INSTRUCTIONS TO FOLLOW ->
The records below are to be repeated exactly, and their pictures left out.

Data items
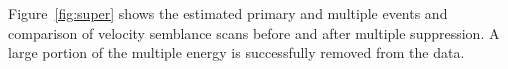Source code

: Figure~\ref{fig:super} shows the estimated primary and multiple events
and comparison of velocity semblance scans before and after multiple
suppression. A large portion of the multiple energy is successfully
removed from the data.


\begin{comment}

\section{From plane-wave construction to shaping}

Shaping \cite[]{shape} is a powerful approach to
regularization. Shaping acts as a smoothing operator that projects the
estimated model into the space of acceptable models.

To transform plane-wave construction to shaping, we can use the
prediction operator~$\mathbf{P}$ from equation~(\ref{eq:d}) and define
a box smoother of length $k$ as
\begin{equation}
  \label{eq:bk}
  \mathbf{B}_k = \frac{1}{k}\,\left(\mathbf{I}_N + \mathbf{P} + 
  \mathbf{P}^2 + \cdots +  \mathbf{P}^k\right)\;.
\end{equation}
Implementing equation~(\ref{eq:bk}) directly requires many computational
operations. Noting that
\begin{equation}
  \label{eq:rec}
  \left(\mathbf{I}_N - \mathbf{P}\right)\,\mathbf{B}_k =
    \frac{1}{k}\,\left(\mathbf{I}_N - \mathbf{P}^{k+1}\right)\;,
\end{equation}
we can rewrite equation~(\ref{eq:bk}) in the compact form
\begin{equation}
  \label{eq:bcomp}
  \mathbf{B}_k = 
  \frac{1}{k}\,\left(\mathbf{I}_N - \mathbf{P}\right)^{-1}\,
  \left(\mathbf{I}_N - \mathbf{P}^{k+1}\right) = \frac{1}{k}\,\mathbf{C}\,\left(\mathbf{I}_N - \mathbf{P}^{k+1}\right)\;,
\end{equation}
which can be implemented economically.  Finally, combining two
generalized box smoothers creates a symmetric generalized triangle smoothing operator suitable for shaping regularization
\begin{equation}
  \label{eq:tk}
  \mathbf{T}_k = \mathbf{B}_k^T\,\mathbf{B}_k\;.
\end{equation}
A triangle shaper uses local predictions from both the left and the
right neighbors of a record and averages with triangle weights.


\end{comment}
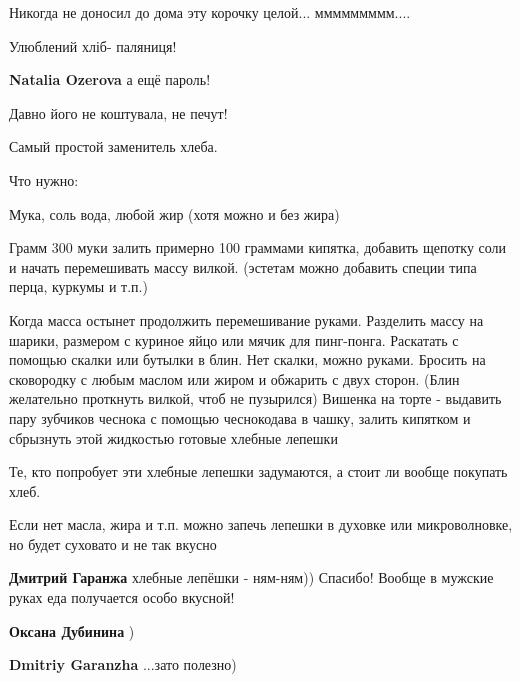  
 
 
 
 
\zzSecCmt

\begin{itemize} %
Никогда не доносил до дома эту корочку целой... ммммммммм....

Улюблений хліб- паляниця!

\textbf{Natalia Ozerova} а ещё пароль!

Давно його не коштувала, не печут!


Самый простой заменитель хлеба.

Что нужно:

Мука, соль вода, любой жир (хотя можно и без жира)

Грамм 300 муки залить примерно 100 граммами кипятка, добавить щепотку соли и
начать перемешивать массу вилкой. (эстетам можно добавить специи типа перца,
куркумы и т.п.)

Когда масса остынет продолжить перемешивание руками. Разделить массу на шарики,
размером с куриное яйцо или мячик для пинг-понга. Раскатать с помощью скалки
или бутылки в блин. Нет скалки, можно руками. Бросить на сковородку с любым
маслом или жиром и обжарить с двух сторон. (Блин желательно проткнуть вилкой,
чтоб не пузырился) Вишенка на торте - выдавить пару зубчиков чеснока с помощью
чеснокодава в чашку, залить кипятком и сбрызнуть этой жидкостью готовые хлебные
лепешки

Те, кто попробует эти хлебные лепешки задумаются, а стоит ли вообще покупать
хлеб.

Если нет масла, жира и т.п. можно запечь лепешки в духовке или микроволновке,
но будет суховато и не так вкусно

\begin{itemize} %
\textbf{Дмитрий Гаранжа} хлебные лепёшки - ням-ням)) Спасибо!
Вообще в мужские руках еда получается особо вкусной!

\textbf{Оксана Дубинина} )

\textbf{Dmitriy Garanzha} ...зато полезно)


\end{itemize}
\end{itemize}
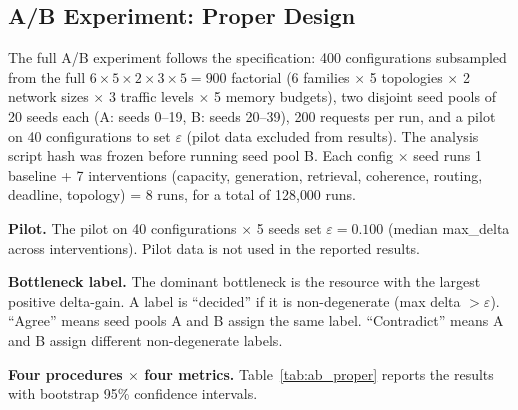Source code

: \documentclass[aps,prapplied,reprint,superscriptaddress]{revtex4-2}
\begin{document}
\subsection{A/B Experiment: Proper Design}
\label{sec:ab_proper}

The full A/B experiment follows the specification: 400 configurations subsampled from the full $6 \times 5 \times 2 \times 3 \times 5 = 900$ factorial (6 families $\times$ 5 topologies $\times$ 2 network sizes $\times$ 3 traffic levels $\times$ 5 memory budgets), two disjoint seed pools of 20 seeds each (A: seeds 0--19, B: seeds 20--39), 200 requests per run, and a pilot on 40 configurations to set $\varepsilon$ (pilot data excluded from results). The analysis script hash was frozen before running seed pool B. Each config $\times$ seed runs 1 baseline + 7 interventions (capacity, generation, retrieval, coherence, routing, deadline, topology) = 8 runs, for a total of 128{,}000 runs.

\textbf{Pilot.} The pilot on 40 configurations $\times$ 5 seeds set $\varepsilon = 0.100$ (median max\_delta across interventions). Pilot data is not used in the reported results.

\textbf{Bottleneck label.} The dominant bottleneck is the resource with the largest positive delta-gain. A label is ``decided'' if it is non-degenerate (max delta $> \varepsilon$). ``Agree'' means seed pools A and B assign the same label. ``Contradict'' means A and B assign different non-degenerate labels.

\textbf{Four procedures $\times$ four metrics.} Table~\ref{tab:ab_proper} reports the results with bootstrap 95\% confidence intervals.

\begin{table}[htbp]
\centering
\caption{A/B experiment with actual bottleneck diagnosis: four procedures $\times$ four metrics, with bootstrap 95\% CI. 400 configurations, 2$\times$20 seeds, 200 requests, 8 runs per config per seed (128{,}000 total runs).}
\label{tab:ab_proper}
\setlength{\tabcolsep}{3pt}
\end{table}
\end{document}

EXERCISE RESPONSE ->
Source code

: Figure~\ref{fig:super} shows the estimated primary and multiple events
and comparison of velocity semblance scans before and after multiple
suppression. A large portion of the multiple energy is successfully
removed from the data.


\begin{comment}

\section{From plane-wave construction to shaping}

Shaping \cite[]{shape} is a powerful approach to
regularization. Shaping acts as a smoothing operator that projects the
estimated model into the space of acceptable models.

To transform plane-wave construction to shaping, we can use the
prediction operator~$\mathbf{P}$ from equation~(\ref{eq:d}) and define
a box smoother of length $k$ as
\begin{equation}
  \label{eq:bk}
  \mathbf{B}_k = \frac{1}{k}\,\left(\mathbf{I}_N + \mathbf{P} + 
  \mathbf{P}^2 + \cdots +  \mathbf{P}^k\right)\;.
\end{equation}
Implementing equation~(\ref{eq:bk}) directly requires many computational
operations. Noting that
\begin{equation}
  \label{eq:rec}
  \left(\mathbf{I}_N - \mathbf{P}\right)\,\mathbf{B}_k =
    \frac{1}{k}\,\left(\mathbf{I}_N - \mathbf{P}^{k+1}\right)\;,
\end{equation}
we can rewrite equation~(\ref{eq:bk}) in the compact form
\begin{equation}
  \label{eq:bcomp}
  \mathbf{B}_k = 
  \frac{1}{k}\,\left(\mathbf{I}_N - \mathbf{P}\right)^{-1}\,
  \left(\mathbf{I}_N - \mathbf{P}^{k+1}\right) = \frac{1}{k}\,\mathbf{C}\,\left(\mathbf{I}_N - \mathbf{P}^{k+1}\right)\;,
\end{equation}
which can be implemented economically.  Finally, combining two
generalized box smoothers creates a symmetric generalized triangle smoothing operator suitable for shaping regularization
\begin{equation}
  \label{eq:tk}
  \mathbf{T}_k = \mathbf{B}_k^T\,\mathbf{B}_k\;.
\end{equation}
A triangle shaper uses local predictions from both the left and the
right neighbors of a record and averages with triangle weights.


\end{comment}
 
 
 
 
\zzSecCmt

\begin{itemize} %
Никогда не доносил до дома эту корочку целой... ммммммммм....

Улюблений хліб- паляниця!

\textbf{Natalia Ozerova} а ещё пароль!

Давно його не коштувала, не печут!


Самый простой заменитель хлеба.

Что нужно:

Мука, соль вода, любой жир (хотя можно и без жира)

Грамм 300 муки залить примерно 100 граммами кипятка, добавить щепотку соли и
начать перемешивать массу вилкой. (эстетам можно добавить специи типа перца,
куркумы и т.п.)

Когда масса остынет продолжить перемешивание руками. Разделить массу на шарики,
размером с куриное яйцо или мячик для пинг-понга. Раскатать с помощью скалки
или бутылки в блин. Нет скалки, можно руками. Бросить на сковородку с любым
маслом или жиром и обжарить с двух сторон. (Блин желательно проткнуть вилкой,
чтоб не пузырился) Вишенка на торте - выдавить пару зубчиков чеснока с помощью
чеснокодава в чашку, залить кипятком и сбрызнуть этой жидкостью готовые хлебные
лепешки

Те, кто попробует эти хлебные лепешки задумаются, а стоит ли вообще покупать
хлеб.

Если нет масла, жира и т.п. можно запечь лепешки в духовке или микроволновке,
но будет суховато и не так вкусно

\begin{itemize} %
\textbf{Дмитрий Гаранжа} хлебные лепёшки - ням-ням)) Спасибо!
Вообще в мужские руках еда получается особо вкусной!

\textbf{Оксана Дубинина} )

\textbf{Dmitriy Garanzha} ...зато полезно)


\end{itemize}
\end{itemize}
Source code

: \documentclass[aps,prapplied,reprint,superscriptaddress]{revtex4-2}
\begin{document}
\subsection{A/B Experiment: Proper Design}
\label{sec:ab_proper}

The full A/B experiment follows the specification: 400 configurations subsampled from the full $6 \times 5 \times 2 \times 3 \times 5 = 900$ factorial (6 families $\times$ 5 topologies $\times$ 2 network sizes $\times$ 3 traffic levels $\times$ 5 memory budgets), two disjoint seed pools of 20 seeds each (A: seeds 0--19, B: seeds 20--39), 200 requests per run, and a pilot on 40 configurations to set $\varepsilon$ (pilot data excluded from results). The analysis script hash was frozen before running seed pool B. Each config $\times$ seed runs 1 baseline + 7 interventions (capacity, generation, retrieval, coherence, routing, deadline, topology) = 8 runs, for a total of 128{,}000 runs.

\textbf{Pilot.} The pilot on 40 configurations $\times$ 5 seeds set $\varepsilon = 0.100$ (median max\_delta across interventions). Pilot data is not used in the reported results.

\textbf{Bottleneck label.} The dominant bottleneck is the resource with the largest positive delta-gain. A label is ``decided'' if it is non-degenerate (max delta $> \varepsilon$). ``Agree'' means seed pools A and B assign the same label. ``Contradict'' means A and B assign different non-degenerate labels.

\textbf{Four procedures $\times$ four metrics.} Table~\ref{tab:ab_proper} reports the results with bootstrap 95\% confidence intervals.

\begin{table}[htbp]
\centering
\caption{A/B experiment with actual bottleneck diagnosis: four procedures $\times$ four metrics, with bootstrap 95\% CI. 400 configurations, 2$\times$20 seeds, 200 requests, 8 runs per config per seed (128{,}000 total runs).}
\label{tab:ab_proper}
\setlength{\tabcolsep}{3pt}
\end{table}
\end{document}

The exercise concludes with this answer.